At some point during the past year of madness and isolation, I developed a burning need to revisit Obsidian Entertainment’s Mojave Wasteland in the much beloved Fallout: New Vegas. Maybe it was something someone said, maybe it was because that game absolutely slaps, maybe it was just a burning need to carry a big iron on my hip, it’s truly a mystery. What is known, however, is that Obsidian’s deep rpgs tend to have a good deal of staying power, even years later. Time will tell whether The Outer Worlds will live up to the decade of longevity that’s post-apocalyptic sibling can boast, but, with the newest expansion, Murder on Eridanos, it can certainly last the year and a half after it’s release.

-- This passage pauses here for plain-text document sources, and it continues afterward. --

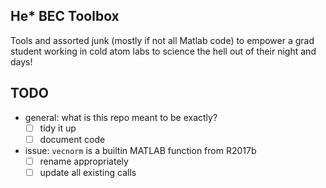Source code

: He\* BEC Toolbox
--------------------------------

Tools and assorted junk (mostly if not all Matlab code) to empower a grad student working in cold atom labs to science the hell out of their night and days!

## TODO
- general: what is this repo meant to be exactly?
    - [ ] tidy it up
    - [ ] document code
- issue: `vecnorm` is a builtin MATLAB function from R2017b
    - [ ] rename appropriately
    - [ ] update all existing calls
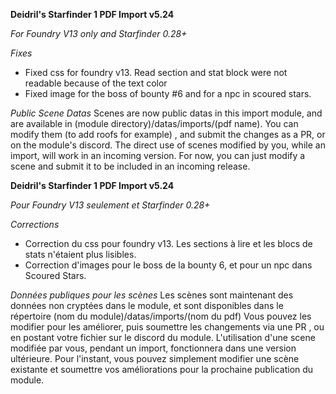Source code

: **Deidril's Starfinder 1 PDF Import v5.24**

*For Foundry V13 only and Starfinder 0.28+*

*Fixes*
- Fixed css for foundry v13. Read section and stat block were not readable because of the text color
- Fixed image for the boss of bounty #6 and for a npc in scoured stars.

*Public Scene Datas*
Scenes are now public datas in this import module, and are available in (module directory)/datas/imports/(pdf name).
You can modify them (to add roofs for example) , and submit the changes as a PR, or on the module's discord.
The direct use of scenes modified by you, while an import, will work in an incoming version.
For now, you can just modify a scene and submit it to be included in an incoming release.

**Deidril's Starfinder 1 PDF Import v5.24**

*Pour Foundry V13 seulement et Starfinder 0.28+*

*Corrections*
- Correction du css pour foundry v13. Les sections à lire et les blocs de stats n'étaient plus lisibles.
- Correction d'images pour le boss de la bounty 6, et pour un npc dans Scoured Stars.

*Données publiques pour les scènes*
Les scènes sont maintenant des données non cryptées dans le module, et sont disponibles dans le répertoire (nom du module)/datas/imports/(nom du pdf)
Vous pouvez les modifier pour les améliorer, puis soumettre les changements via une PR , ou en postant votre fichier sur le discord du module.
L'utilisation d'une scene modifiée par vous, pendant un import, fonctionnera dans une version ultérieure.
Pour l'instant, vous pouvez simplement modifier une scène existante et soumettre vos améliorations pour la prochaine publication du module.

The Outer Worlds: Murder on Eridanos takes players to the luxurious Grand Colonial Hotel on the titular planet to investigate the murder of the serial starlet and alcohol spokesperson Halcyon Helen before the launch of a new boozey product. The whole thing is staged as a pulpy noir-style mystery with the player in stepping into the role of persistent gumshoe on the case. If adapting existing games into in depth murder mysteries a la Hitman 3 and now this, I am absolutely here for it. While I have a soft spot for the litany of janky Sherlock Holmes games and their ilk, they tend to to feel more like doing myriad puzzles than actually solving mysteries, and you can’t even frame people. You can absolutely frame suckers in Murder on Eridanos.
Most of the gameplay around Murder on Eridanos involves interrogating the colourful folks around Eridanos and searching for clues with your fancy new sciencey magnifying glass. That would be the Discrepancy Amplifier, a sassy new science weapon used to produce images and examine clues and definitely not accidentally blast a cop in the face at a crime scene immediately after getting the thing. No one would ever do such a silly thing. There are a few additional new weapons and combat with fun new enemies, but the recommended level for this content is 30, placing it squarely as endgame material so you likely have a kit locked down at this point, and combat isn’t really stellar nor the main draw here.

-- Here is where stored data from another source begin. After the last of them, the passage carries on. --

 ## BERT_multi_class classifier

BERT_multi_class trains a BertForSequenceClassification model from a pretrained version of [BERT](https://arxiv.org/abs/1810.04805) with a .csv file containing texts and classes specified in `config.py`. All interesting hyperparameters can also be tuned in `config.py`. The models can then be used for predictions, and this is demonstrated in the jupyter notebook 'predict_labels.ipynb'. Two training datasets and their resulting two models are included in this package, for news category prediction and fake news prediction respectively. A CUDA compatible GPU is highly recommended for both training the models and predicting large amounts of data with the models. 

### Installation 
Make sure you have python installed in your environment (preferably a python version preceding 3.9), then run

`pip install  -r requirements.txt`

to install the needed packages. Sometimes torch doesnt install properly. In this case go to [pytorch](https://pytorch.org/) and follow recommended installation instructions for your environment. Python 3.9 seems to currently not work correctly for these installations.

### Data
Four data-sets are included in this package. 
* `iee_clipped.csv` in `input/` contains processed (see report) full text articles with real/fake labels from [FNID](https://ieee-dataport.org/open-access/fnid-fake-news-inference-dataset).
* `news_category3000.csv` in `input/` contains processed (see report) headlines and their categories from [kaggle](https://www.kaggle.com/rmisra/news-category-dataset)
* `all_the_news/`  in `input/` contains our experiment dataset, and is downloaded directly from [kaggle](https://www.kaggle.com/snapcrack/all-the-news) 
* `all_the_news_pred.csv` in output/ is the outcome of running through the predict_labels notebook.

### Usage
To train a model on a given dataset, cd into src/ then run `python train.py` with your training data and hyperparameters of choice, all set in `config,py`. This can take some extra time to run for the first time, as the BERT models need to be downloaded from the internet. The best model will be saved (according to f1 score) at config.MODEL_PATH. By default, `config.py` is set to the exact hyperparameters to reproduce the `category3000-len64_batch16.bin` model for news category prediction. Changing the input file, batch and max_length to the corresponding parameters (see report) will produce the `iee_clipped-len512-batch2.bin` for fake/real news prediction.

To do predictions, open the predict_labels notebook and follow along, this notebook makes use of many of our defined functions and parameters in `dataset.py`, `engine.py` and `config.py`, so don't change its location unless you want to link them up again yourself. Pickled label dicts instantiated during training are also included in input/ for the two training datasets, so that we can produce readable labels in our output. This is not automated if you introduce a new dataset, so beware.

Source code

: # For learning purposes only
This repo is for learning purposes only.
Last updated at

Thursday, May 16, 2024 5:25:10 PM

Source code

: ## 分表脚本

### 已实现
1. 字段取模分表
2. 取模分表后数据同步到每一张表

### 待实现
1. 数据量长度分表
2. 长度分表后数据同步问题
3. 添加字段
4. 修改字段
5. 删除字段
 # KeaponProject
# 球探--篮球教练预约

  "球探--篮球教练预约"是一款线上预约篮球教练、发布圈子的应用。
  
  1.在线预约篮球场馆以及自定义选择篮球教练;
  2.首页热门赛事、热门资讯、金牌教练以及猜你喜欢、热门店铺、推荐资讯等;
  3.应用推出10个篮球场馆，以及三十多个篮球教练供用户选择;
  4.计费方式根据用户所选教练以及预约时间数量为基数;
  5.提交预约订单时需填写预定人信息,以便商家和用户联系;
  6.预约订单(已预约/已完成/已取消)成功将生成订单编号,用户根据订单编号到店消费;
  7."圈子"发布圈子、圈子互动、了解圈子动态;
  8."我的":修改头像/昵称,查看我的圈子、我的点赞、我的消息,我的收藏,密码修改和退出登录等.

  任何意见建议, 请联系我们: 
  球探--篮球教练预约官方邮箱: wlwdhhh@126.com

The writing is back to the high water mark left by the original game with genuinely funny moments and interesting characters abound. The main story is interesting enough, taking players on a tour of the various floating islands surrounding the hotel, and a wealth of side quests scattered along the way are certainly welcome excuses to further languish in the sharply written and comedic dialogue. Ignored co-starts, shady crime bosses, jealous exes are only a few of the possible perpetrators of Halcyon Helen’s tragic undoing, and it could be any one of them.
With a opulent luxury hotel at the heart of this expansion, it could be easy to assume that the environments would get egregiously samey, but the other floating islands making up the gas planet Eridanos offer a wide variety of places to explore, from vibrant fields to candy coloured distilleries and even a shady crime den, there is plenty of room for sightseeing around the planet. With the addition of a temporary base of operations, complete with a murder board to track the clues and characters, there’s really no reason to go back to the ship in this self-contained adventure.
It’s good that there are so many sights to see because players will find themselves trekking back and forth around the map fairly often, which can feel tedious at times. Ultimately, though, it’s a small complaint in what is an interesting and engaging experiment in first person crime busting. I don’t think this will supplant New Vegas as my go-to open world Obsidian branded rpg in the long run, but if this is any sign of what sort of shenanigans has planned for future games, I am excited to see what happens. As of now, this is the final bit of DLC for The Outer Worlds, and I think it leaves the game in a pretty positive place overall for a game that struck a cord with a lot of people. Either way, it’s certainly better than Peril on Gorgon by a wide margin.